Materials provided:

=== Begin Enclosure ===

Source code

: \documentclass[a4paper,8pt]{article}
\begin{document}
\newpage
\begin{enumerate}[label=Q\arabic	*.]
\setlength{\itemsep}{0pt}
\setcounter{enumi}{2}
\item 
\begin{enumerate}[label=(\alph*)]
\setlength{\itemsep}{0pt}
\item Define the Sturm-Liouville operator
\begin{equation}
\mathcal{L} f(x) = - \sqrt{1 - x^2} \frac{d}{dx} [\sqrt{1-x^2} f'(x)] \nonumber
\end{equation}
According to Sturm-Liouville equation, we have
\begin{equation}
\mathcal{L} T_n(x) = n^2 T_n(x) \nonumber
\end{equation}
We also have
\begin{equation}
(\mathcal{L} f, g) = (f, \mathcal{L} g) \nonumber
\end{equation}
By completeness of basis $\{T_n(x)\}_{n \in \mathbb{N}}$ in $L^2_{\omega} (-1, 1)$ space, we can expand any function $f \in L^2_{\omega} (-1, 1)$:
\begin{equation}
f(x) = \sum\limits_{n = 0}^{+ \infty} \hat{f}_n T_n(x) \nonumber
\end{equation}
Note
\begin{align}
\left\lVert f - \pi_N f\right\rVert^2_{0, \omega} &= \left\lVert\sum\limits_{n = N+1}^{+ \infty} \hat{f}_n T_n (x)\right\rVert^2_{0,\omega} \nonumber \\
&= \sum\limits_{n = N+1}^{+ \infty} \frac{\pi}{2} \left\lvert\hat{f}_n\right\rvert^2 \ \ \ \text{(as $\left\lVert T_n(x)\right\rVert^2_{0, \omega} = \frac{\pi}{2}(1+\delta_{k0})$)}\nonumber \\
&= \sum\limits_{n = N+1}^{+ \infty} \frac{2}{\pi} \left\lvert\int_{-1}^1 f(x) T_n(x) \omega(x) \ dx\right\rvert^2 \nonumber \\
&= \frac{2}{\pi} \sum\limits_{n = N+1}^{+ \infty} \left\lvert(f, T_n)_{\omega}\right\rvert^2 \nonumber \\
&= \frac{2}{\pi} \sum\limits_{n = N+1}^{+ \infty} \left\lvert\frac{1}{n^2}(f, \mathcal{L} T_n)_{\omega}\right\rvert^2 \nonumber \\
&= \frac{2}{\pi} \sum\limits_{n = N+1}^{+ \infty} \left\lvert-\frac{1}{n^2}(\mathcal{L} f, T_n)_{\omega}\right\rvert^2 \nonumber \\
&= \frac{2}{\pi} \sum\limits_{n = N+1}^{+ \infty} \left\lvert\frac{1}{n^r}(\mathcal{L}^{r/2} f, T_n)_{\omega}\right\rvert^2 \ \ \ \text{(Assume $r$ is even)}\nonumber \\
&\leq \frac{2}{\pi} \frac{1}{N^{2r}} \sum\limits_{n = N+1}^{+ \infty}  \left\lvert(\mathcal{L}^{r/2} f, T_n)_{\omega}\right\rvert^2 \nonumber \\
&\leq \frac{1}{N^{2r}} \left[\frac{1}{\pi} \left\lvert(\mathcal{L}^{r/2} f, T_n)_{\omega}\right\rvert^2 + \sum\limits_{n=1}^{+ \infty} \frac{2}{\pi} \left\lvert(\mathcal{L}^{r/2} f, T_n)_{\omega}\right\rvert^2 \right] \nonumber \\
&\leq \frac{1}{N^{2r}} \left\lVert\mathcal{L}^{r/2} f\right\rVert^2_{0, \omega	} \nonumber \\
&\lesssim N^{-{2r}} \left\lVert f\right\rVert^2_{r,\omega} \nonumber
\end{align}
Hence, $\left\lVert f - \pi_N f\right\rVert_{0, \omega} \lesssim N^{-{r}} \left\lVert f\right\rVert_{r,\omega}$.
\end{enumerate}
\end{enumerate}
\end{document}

=== End Enclosure ===

What to work on:
All of the material above should be transcribed exactly, with no line omitted.

Solution to the exercise:
Source code

: \documentclass[a4paper,8pt]{article}
\begin{document}
\newpage
\begin{enumerate}[label=Q\arabic	*.]
\setlength{\itemsep}{0pt}
\setcounter{enumi}{2}
\item 
\begin{enumerate}[label=(\alph*)]
\setlength{\itemsep}{0pt}
\item Define the Sturm-Liouville operator
\begin{equation}
\mathcal{L} f(x) = - \sqrt{1 - x^2} \frac{d}{dx} [\sqrt{1-x^2} f'(x)] \nonumber
\end{equation}
According to Sturm-Liouville equation, we have
\begin{equation}
\mathcal{L} T_n(x) = n^2 T_n(x) \nonumber
\end{equation}
We also have
\begin{equation}
(\mathcal{L} f, g) = (f, \mathcal{L} g) \nonumber
\end{equation}
By completeness of basis $\{T_n(x)\}_{n \in \mathbb{N}}$ in $L^2_{\omega} (-1, 1)$ space, we can expand any function $f \in L^2_{\omega} (-1, 1)$:
\begin{equation}
f(x) = \sum\limits_{n = 0}^{+ \infty} \hat{f}_n T_n(x) \nonumber
\end{equation}
Note
\begin{align}
\left\lVert f - \pi_N f\right\rVert^2_{0, \omega} &= \left\lVert\sum\limits_{n = N+1}^{+ \infty} \hat{f}_n T_n (x)\right\rVert^2_{0,\omega} \nonumber \\
&= \sum\limits_{n = N+1}^{+ \infty} \frac{\pi}{2} \left\lvert\hat{f}_n\right\rvert^2 \ \ \ \text{(as $\left\lVert T_n(x)\right\rVert^2_{0, \omega} = \frac{\pi}{2}(1+\delta_{k0})$)}\nonumber \\
&= \sum\limits_{n = N+1}^{+ \infty} \frac{2}{\pi} \left\lvert\int_{-1}^1 f(x) T_n(x) \omega(x) \ dx\right\rvert^2 \nonumber \\
&= \frac{2}{\pi} \sum\limits_{n = N+1}^{+ \infty} \left\lvert(f, T_n)_{\omega}\right\rvert^2 \nonumber \\
&= \frac{2}{\pi} \sum\limits_{n = N+1}^{+ \infty} \left\lvert\frac{1}{n^2}(f, \mathcal{L} T_n)_{\omega}\right\rvert^2 \nonumber \\
&= \frac{2}{\pi} \sum\limits_{n = N+1}^{+ \infty} \left\lvert-\frac{1}{n^2}(\mathcal{L} f, T_n)_{\omega}\right\rvert^2 \nonumber \\
&= \frac{2}{\pi} \sum\limits_{n = N+1}^{+ \infty} \left\lvert\frac{1}{n^r}(\mathcal{L}^{r/2} f, T_n)_{\omega}\right\rvert^2 \ \ \ \text{(Assume $r$ is even)}\nonumber \\
&\leq \frac{2}{\pi} \frac{1}{N^{2r}} \sum\limits_{n = N+1}^{+ \infty}  \left\lvert(\mathcal{L}^{r/2} f, T_n)_{\omega}\right\rvert^2 \nonumber \\
&\leq \frac{1}{N^{2r}} \left[\frac{1}{\pi} \left\lvert(\mathcal{L}^{r/2} f, T_n)_{\omega}\right\rvert^2 + \sum\limits_{n=1}^{+ \infty} \frac{2}{\pi} \left\lvert(\mathcal{L}^{r/2} f, T_n)_{\omega}\right\rvert^2 \right] \nonumber \\
&\leq \frac{1}{N^{2r}} \left\lVert\mathcal{L}^{r/2} f\right\rVert^2_{0, \omega	} \nonumber \\
&\lesssim N^{-{2r}} \left\lVert f\right\rVert^2_{r,\omega} \nonumber
\end{align}
Hence, $\left\lVert f - \pi_N f\right\rVert_{0, \omega} \lesssim N^{-{r}} \left\lVert f\right\rVert_{r,\omega}$.
\end{enumerate}
\end{enumerate}
\end{document}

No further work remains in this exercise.